## [DATA RECORDS]
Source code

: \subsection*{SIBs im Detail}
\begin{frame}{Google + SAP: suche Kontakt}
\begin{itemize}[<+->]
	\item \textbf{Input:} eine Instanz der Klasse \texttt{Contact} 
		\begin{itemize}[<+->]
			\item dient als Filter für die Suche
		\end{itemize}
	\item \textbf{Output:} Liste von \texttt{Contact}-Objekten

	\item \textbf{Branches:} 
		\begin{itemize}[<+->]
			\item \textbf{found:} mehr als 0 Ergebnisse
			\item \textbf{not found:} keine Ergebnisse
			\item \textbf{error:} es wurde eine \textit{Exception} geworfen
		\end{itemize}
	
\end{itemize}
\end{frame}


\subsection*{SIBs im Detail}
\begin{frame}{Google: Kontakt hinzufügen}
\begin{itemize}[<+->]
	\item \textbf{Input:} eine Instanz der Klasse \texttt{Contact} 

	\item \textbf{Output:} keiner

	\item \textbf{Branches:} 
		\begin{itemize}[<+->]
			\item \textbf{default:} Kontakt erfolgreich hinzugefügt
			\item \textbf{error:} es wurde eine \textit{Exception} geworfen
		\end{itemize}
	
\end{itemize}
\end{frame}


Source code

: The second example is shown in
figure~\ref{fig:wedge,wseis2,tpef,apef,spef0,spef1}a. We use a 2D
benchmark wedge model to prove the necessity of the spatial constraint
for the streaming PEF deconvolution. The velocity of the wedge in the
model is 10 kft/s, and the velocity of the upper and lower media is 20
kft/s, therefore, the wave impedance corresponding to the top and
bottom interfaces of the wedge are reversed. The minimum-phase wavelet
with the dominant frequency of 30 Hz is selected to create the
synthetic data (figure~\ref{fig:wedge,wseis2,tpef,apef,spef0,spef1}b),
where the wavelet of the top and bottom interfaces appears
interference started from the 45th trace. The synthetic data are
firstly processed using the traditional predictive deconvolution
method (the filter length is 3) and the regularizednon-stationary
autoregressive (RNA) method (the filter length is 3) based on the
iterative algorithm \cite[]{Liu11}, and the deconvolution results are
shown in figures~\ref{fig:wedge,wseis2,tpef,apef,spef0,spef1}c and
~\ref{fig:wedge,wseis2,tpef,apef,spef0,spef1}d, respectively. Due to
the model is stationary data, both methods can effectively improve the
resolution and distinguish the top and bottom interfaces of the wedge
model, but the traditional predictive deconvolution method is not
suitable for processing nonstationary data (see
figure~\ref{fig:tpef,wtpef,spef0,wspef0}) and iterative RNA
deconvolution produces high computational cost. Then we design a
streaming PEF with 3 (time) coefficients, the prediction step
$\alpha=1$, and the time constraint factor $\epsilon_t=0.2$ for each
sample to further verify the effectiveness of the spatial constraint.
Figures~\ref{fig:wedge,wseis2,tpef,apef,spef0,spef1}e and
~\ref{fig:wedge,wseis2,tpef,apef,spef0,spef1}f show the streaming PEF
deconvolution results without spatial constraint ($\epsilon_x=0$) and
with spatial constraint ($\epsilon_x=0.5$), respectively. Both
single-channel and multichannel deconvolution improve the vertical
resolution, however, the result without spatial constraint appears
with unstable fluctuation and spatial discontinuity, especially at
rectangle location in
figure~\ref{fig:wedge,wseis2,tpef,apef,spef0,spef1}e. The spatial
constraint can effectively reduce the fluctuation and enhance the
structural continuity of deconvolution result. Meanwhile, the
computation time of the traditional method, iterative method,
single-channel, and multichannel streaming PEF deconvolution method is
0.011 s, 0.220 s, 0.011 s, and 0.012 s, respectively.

* * *

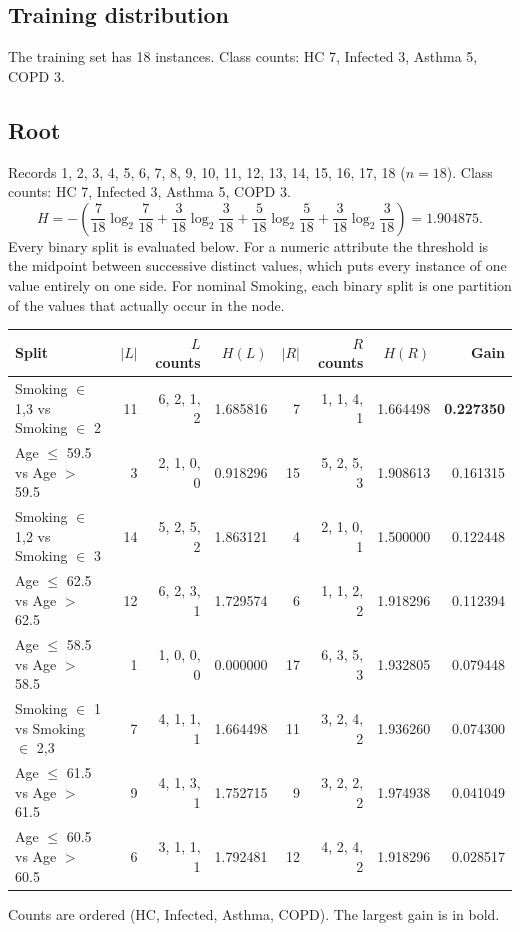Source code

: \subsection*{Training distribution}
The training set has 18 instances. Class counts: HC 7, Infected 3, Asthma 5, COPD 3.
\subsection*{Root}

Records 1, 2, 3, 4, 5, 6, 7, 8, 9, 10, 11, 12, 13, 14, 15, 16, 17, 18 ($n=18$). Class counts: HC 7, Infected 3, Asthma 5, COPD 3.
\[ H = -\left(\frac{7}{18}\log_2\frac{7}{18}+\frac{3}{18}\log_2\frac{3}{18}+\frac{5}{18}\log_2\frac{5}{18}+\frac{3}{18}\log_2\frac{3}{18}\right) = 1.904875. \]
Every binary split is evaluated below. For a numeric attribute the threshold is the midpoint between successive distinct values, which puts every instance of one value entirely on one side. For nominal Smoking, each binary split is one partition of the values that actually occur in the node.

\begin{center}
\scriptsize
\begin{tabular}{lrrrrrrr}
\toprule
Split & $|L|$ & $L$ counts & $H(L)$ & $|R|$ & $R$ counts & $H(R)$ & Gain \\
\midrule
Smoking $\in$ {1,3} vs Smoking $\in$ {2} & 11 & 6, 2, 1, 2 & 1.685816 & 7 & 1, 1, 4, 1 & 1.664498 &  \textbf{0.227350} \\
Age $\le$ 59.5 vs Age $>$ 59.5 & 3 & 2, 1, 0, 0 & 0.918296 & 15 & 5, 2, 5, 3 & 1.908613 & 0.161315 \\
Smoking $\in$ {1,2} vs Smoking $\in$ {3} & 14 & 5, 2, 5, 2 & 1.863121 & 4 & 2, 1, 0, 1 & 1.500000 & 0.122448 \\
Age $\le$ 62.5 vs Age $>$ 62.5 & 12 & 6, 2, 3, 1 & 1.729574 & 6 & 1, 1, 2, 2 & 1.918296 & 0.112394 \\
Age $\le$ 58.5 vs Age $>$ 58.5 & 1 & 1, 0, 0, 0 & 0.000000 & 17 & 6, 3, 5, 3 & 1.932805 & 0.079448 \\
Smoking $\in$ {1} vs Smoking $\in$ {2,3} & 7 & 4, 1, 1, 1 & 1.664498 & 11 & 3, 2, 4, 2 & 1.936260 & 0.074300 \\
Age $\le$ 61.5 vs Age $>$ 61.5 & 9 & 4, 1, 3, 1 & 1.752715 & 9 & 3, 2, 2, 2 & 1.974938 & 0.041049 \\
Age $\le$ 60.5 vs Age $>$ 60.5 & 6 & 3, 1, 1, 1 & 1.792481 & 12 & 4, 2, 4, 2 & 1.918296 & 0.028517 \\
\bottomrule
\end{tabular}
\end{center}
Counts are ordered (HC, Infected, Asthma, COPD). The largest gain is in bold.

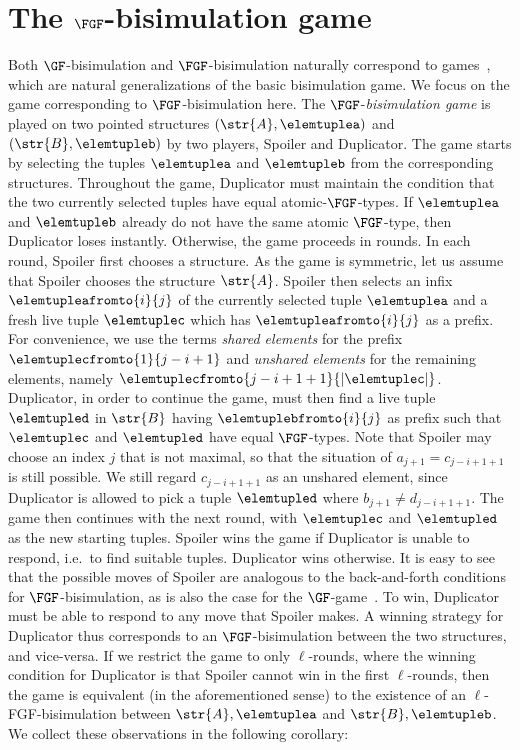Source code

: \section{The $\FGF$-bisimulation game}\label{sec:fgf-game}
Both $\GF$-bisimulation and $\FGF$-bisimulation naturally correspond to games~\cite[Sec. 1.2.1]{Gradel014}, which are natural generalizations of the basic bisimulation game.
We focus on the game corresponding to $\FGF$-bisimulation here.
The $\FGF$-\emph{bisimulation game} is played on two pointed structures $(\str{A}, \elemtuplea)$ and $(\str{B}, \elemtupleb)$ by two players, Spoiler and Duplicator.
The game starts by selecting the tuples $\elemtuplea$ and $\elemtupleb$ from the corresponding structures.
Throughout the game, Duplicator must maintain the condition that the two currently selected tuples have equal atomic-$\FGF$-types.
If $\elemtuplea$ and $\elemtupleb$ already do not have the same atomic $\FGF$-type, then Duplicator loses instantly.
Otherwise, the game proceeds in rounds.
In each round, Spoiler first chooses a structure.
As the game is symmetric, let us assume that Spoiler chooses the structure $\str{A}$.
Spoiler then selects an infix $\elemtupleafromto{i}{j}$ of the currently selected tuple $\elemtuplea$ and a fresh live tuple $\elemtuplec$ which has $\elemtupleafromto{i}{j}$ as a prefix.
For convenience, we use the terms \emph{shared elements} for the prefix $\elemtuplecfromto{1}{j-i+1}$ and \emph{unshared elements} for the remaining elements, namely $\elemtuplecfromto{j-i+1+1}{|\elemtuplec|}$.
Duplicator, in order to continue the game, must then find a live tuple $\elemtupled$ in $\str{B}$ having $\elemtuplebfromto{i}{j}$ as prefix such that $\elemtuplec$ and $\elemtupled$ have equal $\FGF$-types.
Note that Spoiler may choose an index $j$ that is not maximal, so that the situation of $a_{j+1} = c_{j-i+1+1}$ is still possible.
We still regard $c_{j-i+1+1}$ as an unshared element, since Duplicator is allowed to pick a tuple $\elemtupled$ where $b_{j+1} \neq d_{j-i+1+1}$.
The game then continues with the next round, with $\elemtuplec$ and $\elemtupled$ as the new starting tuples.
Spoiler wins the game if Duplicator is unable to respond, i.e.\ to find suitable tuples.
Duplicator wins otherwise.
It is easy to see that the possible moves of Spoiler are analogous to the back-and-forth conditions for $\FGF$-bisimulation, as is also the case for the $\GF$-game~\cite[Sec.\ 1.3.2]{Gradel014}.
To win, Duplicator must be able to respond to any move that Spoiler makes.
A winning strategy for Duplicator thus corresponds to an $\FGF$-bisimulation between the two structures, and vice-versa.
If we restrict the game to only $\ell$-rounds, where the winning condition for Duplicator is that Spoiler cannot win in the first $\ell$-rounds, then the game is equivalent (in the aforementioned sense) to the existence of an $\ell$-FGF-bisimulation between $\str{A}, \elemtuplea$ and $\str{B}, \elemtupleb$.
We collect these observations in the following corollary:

## [WHAT TO PRODUCE]
Give again, word for word, every line of the listing above from the one with "Age $\le$ 59.5" to the one with "Age $\le$ 62.5", both inclusive, and nothing beyond them.

## [EXERCISE RESULT]
Age $\le$ 59.5 vs Age $>$ 59.5 & 3 & 2, 1, 0, 0 & 0.918296 & 15 & 5, 2, 5, 3 & 1.908613 & 0.161315 \\
Smoking $\in$ {1,2} vs Smoking $\in$ {3} & 14 & 5, 2, 5, 2 & 1.863121 & 4 & 2, 1, 0, 1 & 1.500000 & 0.122448 \\
Age $\le$ 62.5 vs Age $>$ 62.5 & 12 & 6, 2, 3, 1 & 1.729574 & 6 & 1, 1, 2, 2 & 1.918296 & 0.112394 \\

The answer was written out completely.